New glucose code

Thu Mar 29 04:11:55 PDT 2007

Daniel Stone wrote:
> On Thu, Mar 29, 2007 at 11:37:04AM +0100, Alan Hourihane wrote:
>> On Thu, 2007-03-29 at 06:18 -0400, Zack Rusin wrote:
>>> One thing I wasn't 100% convinced of was how well will it perform when going 
>>> through whole OpenGL stack when doing simple (and small) blits or the like. 
>>> It's not that I couldn't sleep because of it at night (I don't sleep for 
>>> other reasons) but I was contemplating using DRI directly in those cases.
>> Some of the traditional fills/blits can be really slow. But they are
>> even slow in Xgl as well, so it's not glucose's fault. It's more to do
>> with optimisation of the 3D drivers now, and possibly even writing some
>> extensions that may help with utilizing the 2D engine when one is
>> actually available :-). But we're compositing, so it's bound to be
>> slower than the traditional methods. But I guess as hardware performance
>> improves so will this acceleration architecture.
> 
> Yeah, but in some cases (say, a 10x10 blit/fill), it's not necessarily
> worth the overhead of setting up and tearing down for the simple op,
> particularly if you've got an active client and thus lock contention.
> So it needs some smarts as to when to just deal with it unaccelerated.

It all depends...

I'd argue that the whole locking thing is broken, and that even current 
hardware can do a much better job of scheduling multiple contexts than 
the brain-dead/lowest-common-denominator approach we end up with with 
the hardware lock.

In fairness the original dri design attempted to do a lot of this, but 
it was all in software, wasn't performant & it all got thrown out in the 
name of reasonable single-client performance.  It should be possible now 
to have the best of both worlds.

The big cost with going unaccelerated is the wait for hardware idle and 
flush of render caches.  There may well be times when it is worthwhile 
to pay that cost and get direct screen access, but for a 10x10 blit, 
potentially followed by a *real* hardware op, it seems like it wouldn't 
be worth it.  This is analogous to the "pipeline stall" issue in cpu 
optimization, but with a much bigger pipeline.

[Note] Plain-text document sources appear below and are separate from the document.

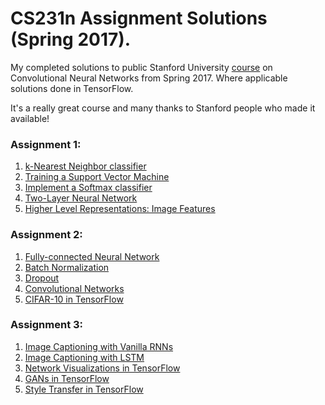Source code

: # CS231n Assignment Solutions (Spring 2017).
My completed solutions to public Stanford University [course](http://cs231n.stanford.edu/) on Convolutional Neural Networks from Spring 2017. Where applicable solutions done in TensorFlow. 

It's a really great course and many thanks to Stanford people who made it available!

### Assignment 1:
1. [k-Nearest Neighbor classifier](assignment1/knn.ipynb)
2. [Training a Support Vector Machine](assignment1/svm.ipynb)
3. [Implement a Softmax classifier](assignment1/softmax.ipynb)
4. [Two-Layer Neural Network](assignment1/two_layer_net.ipynb)
5. [Higher Level Representations: Image Features](assignment1/features.ipynb)

### Assignment 2:
1. [Fully-connected Neural Network](assignment2/FullyConnectedNets.ipynb)
2. [Batch Normalization](assignment2/BatchNormalization.ipynb)
3. [Dropout](assignment2/Dropout.ipynb)
4. [Convolutional Networks](assignment2/ConvolutionalNetworks.ipynb)
5. [CIFAR-10 in TensorFlow](assignment2/TensorFlow.ipynb)

### Assignment 3:
1. [Image Captioning with Vanilla RNNs](assignment3/RNN_Captioning.ipynb)
2. [Image Captioning with LSTM](assignment3/LSTM_Captioning.ipynb)
3. [Network Visualizations in TensorFlow](assignment3/NetworkVisualization-TensorFlow.ipynb)
4. [GANs in TensorFlow](assignment3/GANs-TensorFlow.ipynb)
5. [Style Transfer in TensorFlow](assignment3/StyleTransfer-TensorFlow.ipynb)



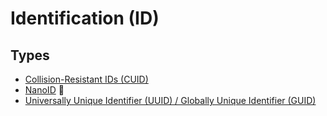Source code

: # Identification (ID)

## Types

- [Collision-Resistant IDs (CUID)](/cuid.md)
- [NanoID](/nanoid.md) 🌟
- [Universally Unique Identifier (UUID) / Globally Unique Identifier (GUID)](/uuid.md)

Note that at the moment it might well be worth going to software, but 
only because the 3d stack is optimized towards a single context doing 
big q3arena screenloads of rendering.  The hardware itself can do much 
better - through support for hardware context switches, multiple active 
hardware contexts (eg per-context ringbuffers) & hardware scheduling, etc.

All of these mechanisms serve to reduce the overhead of doing that 10x10 
blit in hardware, and thereby avoiding the drain/flush penalty.  Better 
still, with sufficient care, they can allow you to prioritize 
user-interface blits *above* pending rendering.  All this stuff has been 
around since at least the i830, so it's not exactly new - we just have 
to take advantage of it.

Keith